Original URL: http://www.theregister.co.uk/2011/12/01/letting_gpus_run_free/

Letting GPUs run free

No single system silo = big step forward

By Dan Olds, Gabriel Consulting

Posted in HPC, 1st December 2011 08:02 GMT

Blog One of the most interesting things I saw at SC11 was a joint Mellanox and University of Valencia demonstration of rCUDA over Infiniband. With rCUDA, applications can access a GPU (or multiple GPUs) on any other node in the cluster. It makes GPUs a sharable resource and is a big step towards making them as virtualisable (I don’t think that’s a word, but going to go with it anyway) as any other compute resource.

There aren’t a lot of details out there yet, there’s this press release from Mellanox and Valencia and this explanation of the rCUDA project.
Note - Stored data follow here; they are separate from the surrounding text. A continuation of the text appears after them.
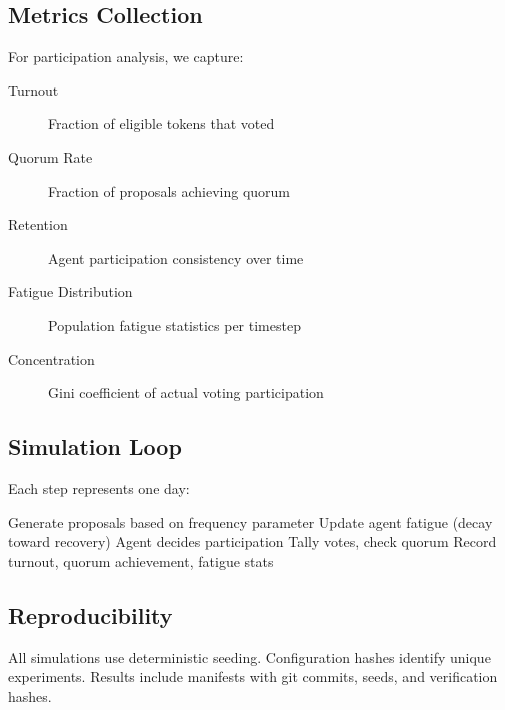 \subsection{Metrics Collection}

For participation analysis, we capture:

\begin{description}
    \item[Turnout] Fraction of eligible tokens that voted
    \item[Quorum Rate] Fraction of proposals achieving quorum
    \item[Retention] Agent participation consistency over time
    \item[Fatigue Distribution] Population fatigue statistics per timestep
    \item[Concentration] Gini coefficient of actual voting participation
\end{description}

\subsection{Simulation Loop}

Each step represents one day:

\begin{algorithmic}
    \STATE Generate proposals based on frequency parameter
    \STATE Update agent fatigue (decay toward recovery)
            \STATE Agent decides participation
        \ENDFOR
        \STATE Tally votes, check quorum
    \ENDFOR
    \STATE Record turnout, quorum achievement, fatigue stats
\ENDFOR
\end{algorithmic}

\subsection{Reproducibility}

All simulations use deterministic seeding. Configuration hashes identify unique experiments. Results include manifests with git commits, seeds, and verification hashes.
This is a big deal. To me, the future of computing will be much more heterogeneous and hybrid than homogeneous and, well, some other word that means ‘common’ and begins with ‘H’. We’re moving into a mindset where systems are designed to handle particular workloads, rather than workloads that are modified to run sort of well on whatever systems are cheapest per pound or flop.
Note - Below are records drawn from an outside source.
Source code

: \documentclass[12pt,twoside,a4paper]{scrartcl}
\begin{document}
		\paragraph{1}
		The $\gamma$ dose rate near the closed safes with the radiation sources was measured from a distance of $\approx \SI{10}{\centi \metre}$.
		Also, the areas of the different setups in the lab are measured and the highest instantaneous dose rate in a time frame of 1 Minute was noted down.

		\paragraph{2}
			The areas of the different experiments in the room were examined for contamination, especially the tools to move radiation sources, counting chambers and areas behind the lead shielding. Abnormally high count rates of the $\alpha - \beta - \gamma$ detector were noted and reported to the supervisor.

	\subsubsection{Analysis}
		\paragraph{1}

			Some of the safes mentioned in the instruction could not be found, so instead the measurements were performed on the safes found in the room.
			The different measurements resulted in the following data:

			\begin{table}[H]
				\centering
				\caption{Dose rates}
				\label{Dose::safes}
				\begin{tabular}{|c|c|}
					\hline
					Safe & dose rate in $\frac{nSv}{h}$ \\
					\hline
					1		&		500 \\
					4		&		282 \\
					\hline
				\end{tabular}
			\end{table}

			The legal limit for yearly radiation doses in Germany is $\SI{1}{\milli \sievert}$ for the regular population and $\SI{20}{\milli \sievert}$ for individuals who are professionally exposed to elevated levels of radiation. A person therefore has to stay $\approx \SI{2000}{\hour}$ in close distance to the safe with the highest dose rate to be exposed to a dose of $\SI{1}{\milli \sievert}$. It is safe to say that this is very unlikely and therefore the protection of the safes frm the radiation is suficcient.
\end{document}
Properly designed workload-optimised systems, when running their target workload, are almost always more efficient (sometimes by orders of magnitude) than general purpose commodity systems. The efficiency delta makes them less expensive per unit of throughput and often more thrifty in terms of energy usage or floor space too. Hybrid systems combining GPUs and CPUs are examples of this type of workload optimisation.
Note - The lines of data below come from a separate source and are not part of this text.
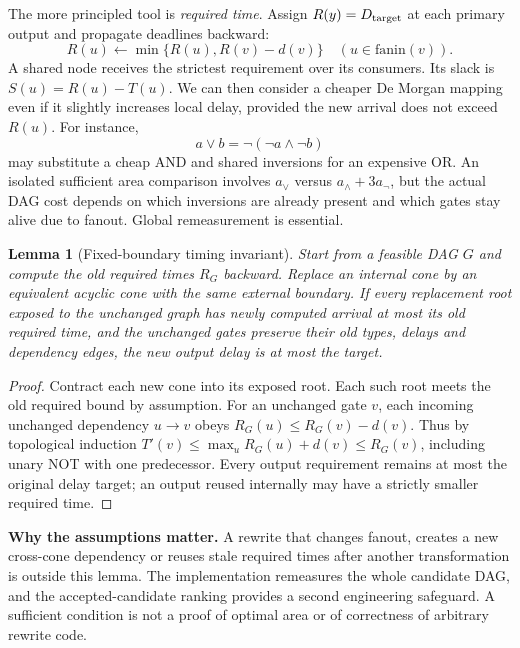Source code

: \documentclass[a4paper,10pt]{article}
\newtheorem{lemma}[theorem]{Lemma}
\theoremstyle{definition}
\theoremstyle{remark}
\begin{document}
The more principled tool is \emph{required time}. Assign $R(y)=D_{\rm target}$ at each primary output and propagate deadlines backward:
\begin{equation}\label{eq:logrequired}
 R(u)\gets\min\{R(u),R(v)-d(v)\}
 \quad(u\in\mathrm{fanin}(v)).
\end{equation}
A shared node receives the strictest requirement over its consumers. Its slack is $S(u)=R(u)-T(u)$. We can then consider a cheaper De Morgan mapping even if it slightly increases local delay, provided the new arrival does not exceed $R(u)$. For instance,
\begin{equation}
 a\lor b=\neg(\neg a\land\neg b)
\end{equation}
may substitute a cheap AND and shared inversions for an expensive OR. An isolated sufficient area comparison involves $a_{\lor}$ versus $a_{\land}+3a_{\neg}$, but the actual DAG cost depends on which inversions are already present and which gates stay alive due to fanout. Global remeasurement is essential.

\begin{lemma}[Fixed-boundary timing invariant]
Start from a feasible DAG $G$ and compute the old required times $R_G$ backward. Replace an internal cone by an equivalent acyclic cone with the same external boundary. If every replacement root exposed to the unchanged graph has newly computed arrival at most its old required time, and the unchanged gates preserve their old types, delays and dependency edges, the new output delay is at most the target.
\end{lemma}
\begin{proof}
Contract each new cone into its exposed root. Each such root meets the old required bound by assumption. For an unchanged gate $v$, each incoming unchanged dependency $u\to v$ obeys $R_G(u)\le R_G(v)-d(v)$. Thus by topological induction $T'(v)\le\max_u R_G(u)+d(v)\le R_G(v)$, including unary NOT with one predecessor. Every output requirement remains at most the original delay target; an output reused internally may have a strictly smaller required time.
\end{proof}
\textbf{Why the assumptions matter.} A rewrite that changes fanout, creates a new cross-cone dependency or reuses stale required times after another transformation is outside this lemma. The implementation remeasures the whole candidate DAG, and the accepted-candidate ranking provides a second engineering safeguard. A sufficient condition is not a proof of optimal area or of correctness of arbitrary rewrite code.
\end{document}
While these hybrid boxes are making great headway in HPC, they’ve yet to make a lot of progress into the typical commercial data center. Not every company has an overwhelming aching need for the performance and efficiency that GPUs can provide, but many of them have at least a few workloads that can readily benefit from some speedy GPU goodness.

But as more organisations start to do heavy analytics or get deeper into CAD, EDA, etc, they’ll find other places where GPUs make sense. But without rCUDA (or something like it), they’ll have to purchase a GPU (or add one as an upgrade) to every system that is running these GPU-friendly workloads. With rCUDA, the GPU-system silo is opened up so that applications on many systems without GPUs can use the slack GPU capacity on other boxes.

Shared GPUs means higher utilisation rates, an even better price/performance ratio, and a stronger business case in favor of jumping into the hybrid system pool. It’s a good development and definitely one to watch. ®